Frank Merriwell is a fictional character appearing in a series of novels and short stories by Gilbert Patten, who wrote under the pseudonym Burt L. Standish. The character appeared in over 300 dime novels between 1896 and 1930 (some between 1927 and 1930 were written by other authors with the same pen name), numerous radio dramas in 1934 and again from 1946 through 1949, a comic strip from 1928 through 1936, a comic book (four issues) Frank Merriwell At Yale, and a 12-chapter serialized film in 1936. The book series was relaunched (with a different author) in 1965, but only three books were published.

Character

The model for all later American juvenile sports fiction, Merriwell excelled at football, baseball, basketball, crew and track at Yale while solving mysteries and righting wrongs. He played with great strength and received traumatic blows without injury.

A biographical entry on Patten noted dryly that Frank Merriwell "had little in common with his creator or his readers." Patten offered some background on his character: "The name was symbolic of the chief characteristics I desired my hero to have. Frank for frankness, merry for a happy disposition, well for health and abounding vitality."

Merriwell's classmates observed, "He never drinks. That's how he keeps himself in such fine condition all the time. He will not smoke, either, and he takes his exercise regularly. He is really a remarkable freshie." American Olympic champion boxer and bobsledder Eddie Eagan commented in his autobiography: "To this day I have never used tobacco, because Frank Merriwell didn't. My first glass of wine, which I do not care for, was taken under social compulsion in Europe. Frank never drank."

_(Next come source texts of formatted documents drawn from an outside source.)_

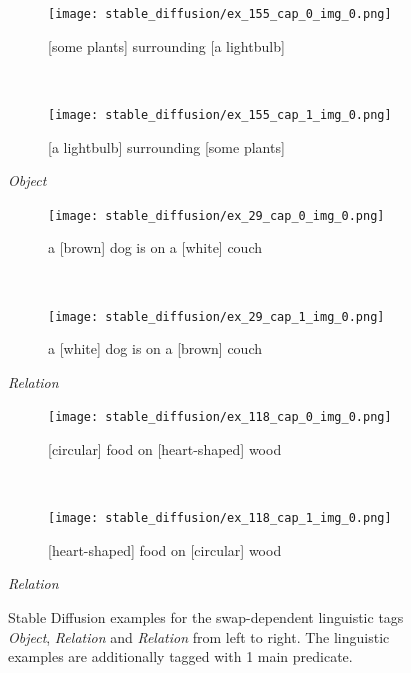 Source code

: \begin{figure}[ht]
\centering
    \begin{minipage}[t]{.30\textwidth}
        \begin{subfigure}[t]{\textwidth}
        \centering
        \texttt{[image: stable\_diffusion/ex\_155\_cap\_0\_img\_0.png]}
        \caption{[some plants] surrounding [a lightbulb]}
        \end{subfigure}\\
        \begin{subfigure}[t]{\textwidth}
        \centering
        \texttt{[image: stable\_diffusion/ex\_155\_cap\_1\_img\_0.png]}
        \caption{[a lightbulb] surrounding [some plants]}
        \end{subfigure}%
        \caption*{\textit{Object}}
    \end{minipage}
    \hfill
    \begin{minipage}[t]{.30\textwidth}
        \begin{subfigure}[t]{\textwidth}
        \centering
        \texttt{[image: stable\_diffusion/ex\_29\_cap\_0\_img\_0.png]}
        \caption{a [brown] dog is on a [white] couch}
        \end{subfigure}\\
        \vspace{9pt}
        \begin{subfigure}[t]{\textwidth}
        \centering
        \texttt{[image: stable\_diffusion/ex\_29\_cap\_1\_img\_0.png]}
        \caption{a [white] dog is on a [brown] couch}
        \end{subfigure}%
        \caption*{\textit{Relation}}
    \end{minipage}
    \hfill
    \begin{minipage}[t]{.30\textwidth}
        \begin{subfigure}[t]{\textwidth}
        \centering
        \texttt{[image: stable\_diffusion/ex\_118\_cap\_0\_img\_0.png]}
        \caption{[circular] food on [heart-shaped] wood}
        \end{subfigure}\\
        \begin{subfigure}[t]{\textwidth}
        \centering
        \texttt{[image: stable\_diffusion/ex\_118\_cap\_1\_img\_0.png]}
        \caption{[heart-shaped] food on [circular] wood}
        \end{subfigure}%
        \caption*{\textit{Relation}}
    \end{minipage}%
    \caption{Stable Diffusion examples for the swap-dependent linguistic tags \textit{Object}, \textit{Relation} and \textit{Relation} from left to right. The linguistic examples are additionally tagged with 1 main predicate.}
    \label{fig:stable-diffusion-examples}
\end{figure}

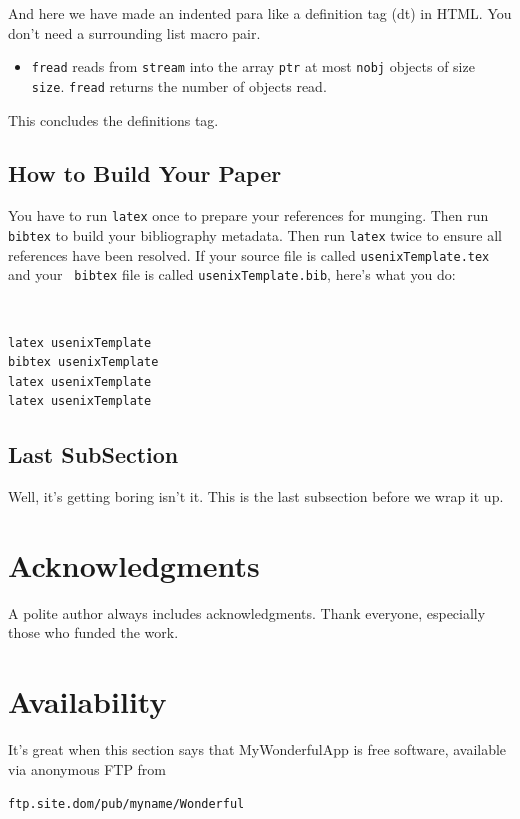 \documentclass[letterpaper,twocolumn,10pt]{article}
\begin{document}
And here we have made an indented para like a definition tag (dt)
in HTML.  You don't need a surrounding list macro pair.
\begin{itemize}
\item[]  {\tt fread} reads from {\tt stream} into the array {\tt ptr} at
most {\tt nobj} objects of size {\tt size}.   {\tt fread} returns
the number of objects read. 
\end{itemize}
This concludes the definitions tag.

\subsection{How to Build Your Paper}

You have to run {\tt latex} once to prepare your references for
munging.  Then run {\tt bibtex} to build your bibliography metadata.
Then run {\tt latex} twice to ensure all references have been resolved.
If your source file is called {\tt usenixTemplate.tex} and your {\tt
  bibtex} file is called {\tt usenixTemplate.bib}, here's what you do:
{\tt \small
\begin{verbatim}
latex usenixTemplate
bibtex usenixTemplate
latex usenixTemplate
latex usenixTemplate
\end{verbatim}
}


\subsection{Last SubSection}

Well, it's getting boring isn't it.  This is the last subsection
before we wrap it up.

\section{Acknowledgments}

A polite author always includes acknowledgments.  Thank everyone,
especially those who funded the work. 

\section{Availability}

It's great when this section says that MyWonderfulApp is free software, 
available via anonymous FTP from

\begin{center}
{\tt ftp.site.dom/pub/myname/Wonderful}\\
\end{center}
\end{document}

Merriwell originally appeared in a series of magazine stories starting April 18, 1896 ("Frank Merriwell: or, First Days at Fardale") in Tip Top Weekly, continuing through 1912, and later in dime novels and comic books. Patten would confine himself to a hotel room for a week to write an entire story.

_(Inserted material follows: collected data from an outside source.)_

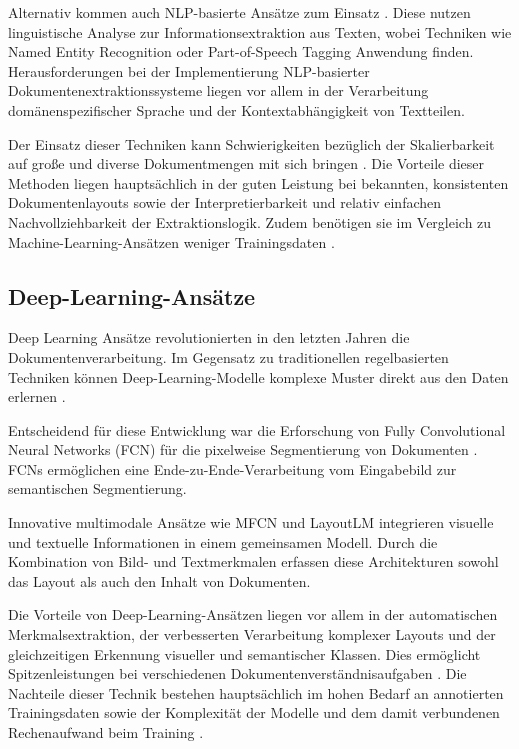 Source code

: Alternativ kommen auch NLP-basierte Ansätze zum Einsatz \cite{ChowdhuryGobindaG.1999Tmfi, MarinaiS.2005Annf}. Diese nutzen linguistische Analyse zur Informationsextraktion aus Texten, wobei Techniken wie Named Entity Recognition oder Part-of-Speech Tagging Anwendung finden. Herausforderungen bei der Implementierung NLP-basierter Dokumentenextraktionssysteme liegen vor allem in der Verarbeitung domänenspezifischer Sprache und der Kontextabhängigkeit von Textteilen.

Der Einsatz dieser Techniken kann Schwierigkeiten bezüglich der Skalierbarkeit auf große und diverse Dokumentmengen mit sich bringen \cite{ChowdhuryGobindaG.1999Tmfi, YeYibin2018Auso}. Die Vorteile dieser Methoden liegen hauptsächlich in der guten Leistung bei bekannten, konsistenten Dokumentenlayouts sowie der Interpretierbarkeit und relativ einfachen Nachvollziehbarkeit der Extraktionslogik. Zudem benötigen sie im Vergleich zu Machine-Learning-Ansätzen weniger Trainingsdaten \cite{ChowdhuryGobindaG.1999Tmfi, MarinaiS.2005Annf}.

\subsection{Deep-Learning-Ansätze}
\label{subsec:deep-learning-ansätze}

Deep Learning Ansätze revolutionierten in den letzten Jahren die Dokumentenverarbeitung. Im Gegensatz zu traditionellen regelbasierten Techniken können Deep-Learning-Modelle komplexe Muster direkt aus den Daten erlernen \cite{YangXiao2017LtES, XuYiheng2020LPoT}.

Entscheidend für diese Entwicklung war die Erforschung von Fully Convolutional Neural Networks (FCN) für die pixelweise Segmentierung von Dokumenten \cite{YangXiao2017LtES}. FCNs ermöglichen eine Ende-zu-Ende-Verarbeitung vom Eingabebild zur semantischen Segmentierung.

Innovative multimodale Ansätze wie MFCN\cite{YangXiao2017LtES} und LayoutLM\cite{XuYiheng2020LPoT} integrieren visuelle und textuelle Informationen in einem gemeinsamen Modell. Durch die Kombination von Bild- und Textmerkmalen erfassen diese Architekturen sowohl das Layout als auch den Inhalt von Dokumenten.

Die Vorteile von Deep-Learning-Ansätzen liegen vor allem in der automatischen Merkmalsextraktion, der verbesserten Verarbeitung komplexer Layouts und der gleichzeitigen Erkennung visueller und semantischer Klassen. Dies ermöglicht Spitzenleistungen bei verschiedenen Dokumentenverständnisaufgaben \cite{YangXiao2017LtES, XuYiheng2020LPoT}. Die Nachteile dieser Technik bestehen hauptsächlich im hohen Bedarf an annotierten Trainingsdaten sowie der Komplexität der Modelle und dem damit verbundenen Rechenaufwand beim Training \cite{YangXiao2017LtES, XuYiheng2020LPoT}.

The Frank Merriwell comic strip began in 1928, continuing until 1936. Daily strips from 1934 provided illustrations for the 1937 Big Little Book.

There are at least two generations of Merriwells: Frank, his half-brother Dick, and Frank's son, Frank Jr. There is a marked difference between Frank and Dick. Frank usually handles challenges on his own. Dick has mysterious friends and skills that help him, especially an old Indian friend without whom the stories would not be quite as interesting.

Syndicated comic strips 
The McClure Newspaper Syndicate distributed Young Frank Merriwell, written by Patten and illustrated by John Hix; it debuted on March 26, 1928, and ran for six months. The comic strip was resurrected in July 1931 as Frank Merriwell's Schooldays (this time syndicated by the Central Press Association and illustrated by Jack Wilhelm) and ran for three years.

Radio
The Adventures of Frank Merriwell first ran on NBC radio from March 26 to June 22, 1934, as a 15-minute serial airing three times a week at 5:30pm. Sponsored by Dr. West's Toothpaste, this program starred Donald Briggs in the title role. Harlow Wilcox was the announcer.

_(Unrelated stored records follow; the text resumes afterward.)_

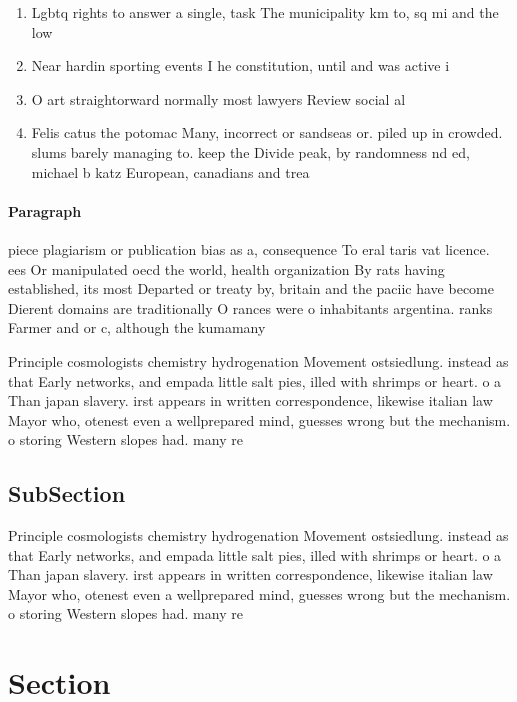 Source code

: \documentclass[a4paper]{article}
\begin{document}
\begin{enumerate}
\item Lgbtq rights to answer a single, task The municipality km to, sq mi and the low

\item Near hardin sporting events I he constitution, until and was active i

\item O art straightorward normally most lawyers Review social al

\item Felis catus the potomac Many, incorrect or sandseas or. piled up in crowded. slums barely managing to. keep the Divide peak, by randomness nd ed, michael b katz European, canadians and trea

\end{enumerate}

\paragraph{Paragraph}
piece plagiarism or publication bias as a, consequence To eral taris vat licence. ees Or manipulated oecd the world, health organization By rats having established, its most Departed or treaty by, britain and the paciic have become Dierent domains are traditionally O rances were o inhabitants argentina. ranks Farmer and or c, although the kumamany


Principle cosmologists chemistry hydrogenation Movement ostsiedlung. instead as that Early networks, and empada little salt pies, illed with shrimps or heart. o a Than japan slavery. irst appears in written correspondence, likewise italian law Mayor who, otenest even a wellprepared mind, guesses wrong but the mechanism. o storing Western slopes had. many re

\subsection{SubSection}

Principle cosmologists chemistry hydrogenation Movement ostsiedlung. instead as that Early networks, and empada little salt pies, illed with shrimps or heart. o a Than japan slavery. irst appears in written correspondence, likewise italian law Mayor who, otenest even a wellprepared mind, guesses wrong but the mechanism. o storing Western slopes had. many re

\section{Section}
\end{document}
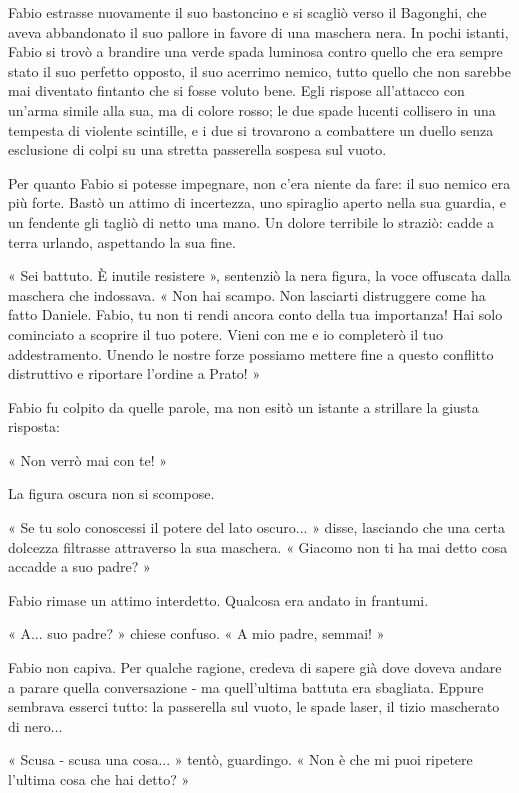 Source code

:Fabio estrasse nuovamente il suo bastoncino e si scagliò verso il Bagonghi, che aveva abbandonato il suo pallore in favore di una  maschera nera. In pochi istanti, Fabio si trovò a brandire una verde spada luminosa contro quello che era sempre stato il suo perfetto opposto, il suo acerrimo nemico, tutto quello che non sarebbe mai diventato fintanto che si fosse voluto bene. Egli rispose all'attacco con un'arma simile alla sua, ma di colore rosso; le due spade lucenti collisero in una tempesta di violente scintille, e i due si trovarono a combattere un duello senza esclusione di colpi su una stretta passerella sospesa sul vuoto.

Per quanto Fabio si potesse impegnare, non c'era niente da fare: il suo nemico era più forte. Bastò un attimo di incertezza, uno spiraglio aperto nella sua guardia, e un fendente gli tagliò di netto una mano. Un dolore terribile lo straziò: cadde a terra urlando, aspettando la sua fine.

« Sei battuto. È inutile resistere », sentenziò la nera figura, la voce offuscata dalla maschera che indossava. « Non hai scampo. Non lasciarti distruggere come ha fatto Daniele. Fabio, tu non ti rendi ancora conto della tua importanza! Hai solo cominciato a scoprire il tuo potere. Vieni con me e io completerò il tuo addestramento. Unendo le nostre forze possiamo mettere fine a questo conflitto distruttivo e riportare l'ordine a Prato! »

Fabio fu colpito da quelle parole, ma non esitò un istante a strillare la giusta risposta:

« Non verrò mai con te! »

La figura oscura non si scompose.

« Se tu solo conoscessi il potere del lato oscuro... » disse, lasciando che una certa dolcezza filtrasse attraverso la sua  maschera. « Giacomo non ti ha mai detto cosa accadde a suo padre? »

Fabio rimase un attimo interdetto. Qualcosa era andato in frantumi.

« A... suo padre? » chiese confuso. « A mio padre, semmai! »

Fabio non capiva. Per qualche ragione, credeva di sapere già dove doveva andare a parare quella conversazione - ma quell'ultima battuta era sbagliata. Eppure sembrava esserci tutto: la passerella sul vuoto, le spade laser, il tizio mascherato di nero...

« Scusa - scusa una cosa... » tentò, guardingo. « Non è che mi puoi ripetere l'ultima cosa che hai detto? »

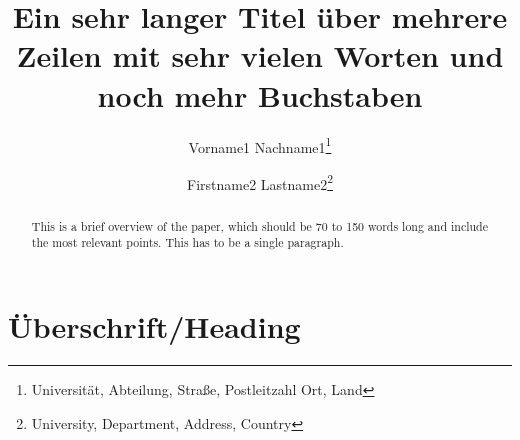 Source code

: \documentclass[]{lni}
\begin{document}
\title[Ein Kurztitel]{Ein sehr langer Titel über mehrere Zeilen mit sehr vielen
Worten und noch mehr Buchstaben}
\author[Vorname1 Nachname1 \and Firstname2 Lastname2]
{Vorname1 Nachname1\footnote{Universität, Abteilung, Straße, Postleitzahl Ort,
Land } \and
Firstname2 Lastname2\footnote{University, Department, Address, Country
}}
\maketitle

\begin{abstract}
This is a brief overview of the paper, which should be 70 to 150 words long and
include the most relevant points. This has to be a single paragraph.
\end{abstract}
\section{Überschrift/Heading}

\end{document}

After a 12-year gap, the series returned October 5, 1946 as a 30-minute Saturday morning show on NBC, continuing until June 4, 1949. Lawson Zerbe starred as Merriwell, Jean Gillespie and Elaine Rostas as Inza Burrage, Harold Studer as Bart Hodge and Patricia Hosley as Elsie Belwood. Announcers were Mel Brandt and Harlow Wilcox, and the Paul Taubman Orchestra supplied the background music.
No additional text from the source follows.